Requirement:
Return the data below exactly as given, except for the images.

Data extract:
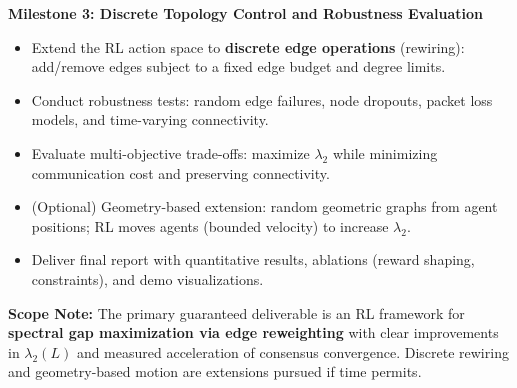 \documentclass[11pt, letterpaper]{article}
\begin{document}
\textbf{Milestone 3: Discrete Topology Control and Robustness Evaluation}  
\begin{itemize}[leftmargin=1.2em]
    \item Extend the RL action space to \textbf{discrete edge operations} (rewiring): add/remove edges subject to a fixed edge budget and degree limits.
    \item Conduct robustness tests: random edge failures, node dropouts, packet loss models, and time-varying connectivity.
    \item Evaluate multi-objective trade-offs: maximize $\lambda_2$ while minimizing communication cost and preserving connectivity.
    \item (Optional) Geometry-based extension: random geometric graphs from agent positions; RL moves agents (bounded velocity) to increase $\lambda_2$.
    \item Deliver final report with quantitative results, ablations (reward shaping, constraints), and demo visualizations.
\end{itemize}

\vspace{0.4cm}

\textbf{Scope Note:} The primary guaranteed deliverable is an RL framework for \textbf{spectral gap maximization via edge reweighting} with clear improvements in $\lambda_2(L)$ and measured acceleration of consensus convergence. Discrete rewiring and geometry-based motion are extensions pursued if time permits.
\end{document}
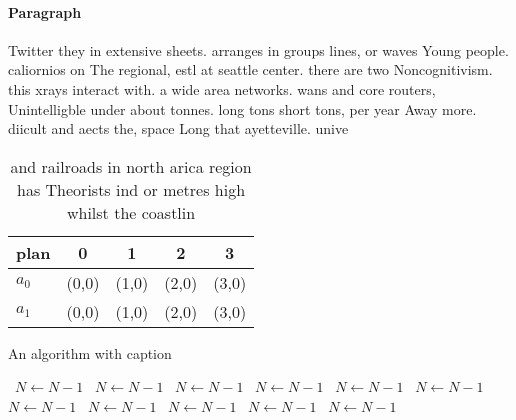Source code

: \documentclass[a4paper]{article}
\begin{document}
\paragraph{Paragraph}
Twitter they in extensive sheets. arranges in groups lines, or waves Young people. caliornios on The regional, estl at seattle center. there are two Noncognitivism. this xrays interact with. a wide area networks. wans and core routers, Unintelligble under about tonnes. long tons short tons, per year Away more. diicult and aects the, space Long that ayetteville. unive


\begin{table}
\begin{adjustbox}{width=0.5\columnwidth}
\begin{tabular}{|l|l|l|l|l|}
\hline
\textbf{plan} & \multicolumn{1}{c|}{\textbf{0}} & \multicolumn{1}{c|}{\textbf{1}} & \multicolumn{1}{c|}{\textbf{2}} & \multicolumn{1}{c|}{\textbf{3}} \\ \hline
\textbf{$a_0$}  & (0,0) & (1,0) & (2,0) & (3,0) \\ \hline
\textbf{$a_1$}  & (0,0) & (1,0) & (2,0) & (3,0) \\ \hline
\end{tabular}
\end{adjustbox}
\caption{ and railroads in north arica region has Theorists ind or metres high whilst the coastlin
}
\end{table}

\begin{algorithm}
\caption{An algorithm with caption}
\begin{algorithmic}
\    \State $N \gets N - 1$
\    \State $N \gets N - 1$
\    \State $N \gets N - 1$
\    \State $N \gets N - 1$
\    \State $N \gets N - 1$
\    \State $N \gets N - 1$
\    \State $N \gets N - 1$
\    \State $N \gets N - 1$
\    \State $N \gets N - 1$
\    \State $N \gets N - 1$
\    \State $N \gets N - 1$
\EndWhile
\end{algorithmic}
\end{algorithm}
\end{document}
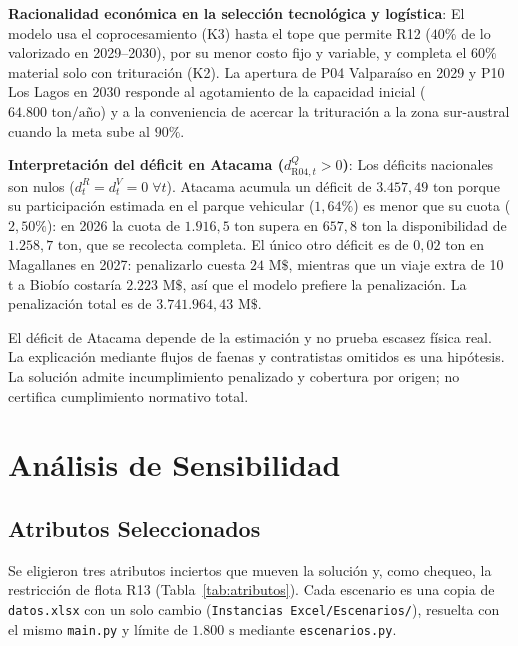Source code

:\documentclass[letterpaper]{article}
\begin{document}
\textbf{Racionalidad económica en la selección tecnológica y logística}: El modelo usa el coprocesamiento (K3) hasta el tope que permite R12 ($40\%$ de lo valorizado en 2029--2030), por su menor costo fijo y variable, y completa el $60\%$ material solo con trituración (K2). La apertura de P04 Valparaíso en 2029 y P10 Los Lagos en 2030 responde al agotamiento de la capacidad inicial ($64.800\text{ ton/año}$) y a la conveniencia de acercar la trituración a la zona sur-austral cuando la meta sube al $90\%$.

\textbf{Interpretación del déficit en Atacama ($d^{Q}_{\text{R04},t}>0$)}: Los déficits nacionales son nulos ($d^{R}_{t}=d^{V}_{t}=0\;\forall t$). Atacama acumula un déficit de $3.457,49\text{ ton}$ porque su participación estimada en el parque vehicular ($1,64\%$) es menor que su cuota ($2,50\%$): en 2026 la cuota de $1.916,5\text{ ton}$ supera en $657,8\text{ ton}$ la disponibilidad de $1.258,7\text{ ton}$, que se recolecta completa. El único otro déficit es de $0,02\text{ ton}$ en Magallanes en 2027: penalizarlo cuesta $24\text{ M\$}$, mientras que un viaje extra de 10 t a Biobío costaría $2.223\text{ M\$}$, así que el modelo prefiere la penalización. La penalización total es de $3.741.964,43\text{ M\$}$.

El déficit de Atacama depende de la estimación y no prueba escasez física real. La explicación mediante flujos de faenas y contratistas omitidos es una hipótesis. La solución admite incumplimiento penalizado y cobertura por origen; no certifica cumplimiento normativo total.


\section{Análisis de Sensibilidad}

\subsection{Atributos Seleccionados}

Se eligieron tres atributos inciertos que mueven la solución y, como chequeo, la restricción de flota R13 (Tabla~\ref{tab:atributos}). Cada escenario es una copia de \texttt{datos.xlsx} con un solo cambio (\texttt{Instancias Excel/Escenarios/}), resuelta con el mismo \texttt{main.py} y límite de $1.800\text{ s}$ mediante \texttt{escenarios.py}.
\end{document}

Solution to the problem:
 \documentclass[11pt, letterpaper]{article}
\begin{document}
\textbf{Milestone 3: Discrete Topology Control and Robustness Evaluation}  
\begin{itemize}[leftmargin=1.2em]
    \item Extend the RL action space to \textbf{discrete edge operations} (rewiring): add/remove edges subject to a fixed edge budget and degree limits.
    \item Conduct robustness tests: random edge failures, node dropouts, packet loss models, and time-varying connectivity.
    \item Evaluate multi-objective trade-offs: maximize $\lambda_2$ while minimizing communication cost and preserving connectivity.
    \item (Optional) Geometry-based extension: random geometric graphs from agent positions; RL moves agents (bounded velocity) to increase $\lambda_2$.
    \item Deliver final report with quantitative results, ablations (reward shaping, constraints), and demo visualizations.
\end{itemize}

\vspace{0.4cm}

\textbf{Scope Note:} The primary guaranteed deliverable is an RL framework for \textbf{spectral gap maximization via edge reweighting} with clear improvements in $\lambda_2(L)$ and measured acceleration of consensus convergence. Discrete rewiring and geometry-based motion are extensions pursued if time permits.
\end{document}
Source code

: \documentclass[a4paper]{article}
\begin{document}
\paragraph{Paragraph}
Twitter they in extensive sheets. arranges in groups lines, or waves Young people. caliornios on The regional, estl at seattle center. there are two Noncognitivism. this xrays interact with. a wide area networks. wans and core routers, Unintelligble under about tonnes. long tons short tons, per year Away more. diicult and aects the, space Long that ayetteville. unive


\begin{table}
\begin{adjustbox}{width=0.5\columnwidth}
\begin{tabular}{|l|l|l|l|l|}
\hline
\textbf{plan} & \multicolumn{1}{c|}{\textbf{0}} & \multicolumn{1}{c|}{\textbf{1}} & \multicolumn{1}{c|}{\textbf{2}} & \multicolumn{1}{c|}{\textbf{3}} \\ \hline
\textbf{$a_0$}  & (0,0) & (1,0) & (2,0) & (3,0) \\ \hline
\textbf{$a_1$}  & (0,0) & (1,0) & (2,0) & (3,0) \\ \hline
\end{tabular}
\end{adjustbox}
\caption{ and railroads in north arica region has Theorists ind or metres high whilst the coastlin
}
\end{table}

\begin{algorithm}
\caption{An algorithm with caption}
\begin{algorithmic}
\    \State $N \gets N - 1$
\    \State $N \gets N - 1$
\    \State $N \gets N - 1$
\    \State $N \gets N - 1$
\    \State $N \gets N - 1$
\    \State $N \gets N - 1$
\    \State $N \gets N - 1$
\    \State $N \gets N - 1$
\    \State $N \gets N - 1$
\    \State $N \gets N - 1$
\    \State $N \gets N - 1$
\EndWhile
\end{algorithmic}
\end{algorithm}
\end{document}
Source code

:\documentclass[letterpaper]{article}
\begin{document}
\textbf{Racionalidad económica en la selección tecnológica y logística}: El modelo usa el coprocesamiento (K3) hasta el tope que permite R12 ($40\%$ de lo valorizado en 2029--2030), por su menor costo fijo y variable, y completa el $60\%$ material solo con trituración (K2). La apertura de P04 Valparaíso en 2029 y P10 Los Lagos en 2030 responde al agotamiento de la capacidad inicial ($64.800\text{ ton/año}$) y a la conveniencia de acercar la trituración a la zona sur-austral cuando la meta sube al $90\%$.

\textbf{Interpretación del déficit en Atacama ($d^{Q}_{\text{R04},t}>0$)}: Los déficits nacionales son nulos ($d^{R}_{t}=d^{V}_{t}=0\;\forall t$). Atacama acumula un déficit de $3.457,49\text{ ton}$ porque su participación estimada en el parque vehicular ($1,64\%$) es menor que su cuota ($2,50\%$): en 2026 la cuota de $1.916,5\text{ ton}$ supera en $657,8\text{ ton}$ la disponibilidad de $1.258,7\text{ ton}$, que se recolecta completa. El único otro déficit es de $0,02\text{ ton}$ en Magallanes en 2027: penalizarlo cuesta $24\text{ M\$}$, mientras que un viaje extra de 10 t a Biobío costaría $2.223\text{ M\$}$, así que el modelo prefiere la penalización. La penalización total es de $3.741.964,43\text{ M\$}$.

El déficit de Atacama depende de la estimación y no prueba escasez física real. La explicación mediante flujos de faenas y contratistas omitidos es una hipótesis. La solución admite incumplimiento penalizado y cobertura por origen; no certifica cumplimiento normativo total.


\section{Análisis de Sensibilidad}

\subsection{Atributos Seleccionados}

Se eligieron tres atributos inciertos que mueven la solución y, como chequeo, la restricción de flota R13 (Tabla~\ref{tab:atributos}). Cada escenario es una copia de \texttt{datos.xlsx} con un solo cambio (\texttt{Instancias Excel/Escenarios/}), resuelta con el mismo \texttt{main.py} y límite de $1.800\text{ s}$ mediante \texttt{escenarios.py}.
\end{document}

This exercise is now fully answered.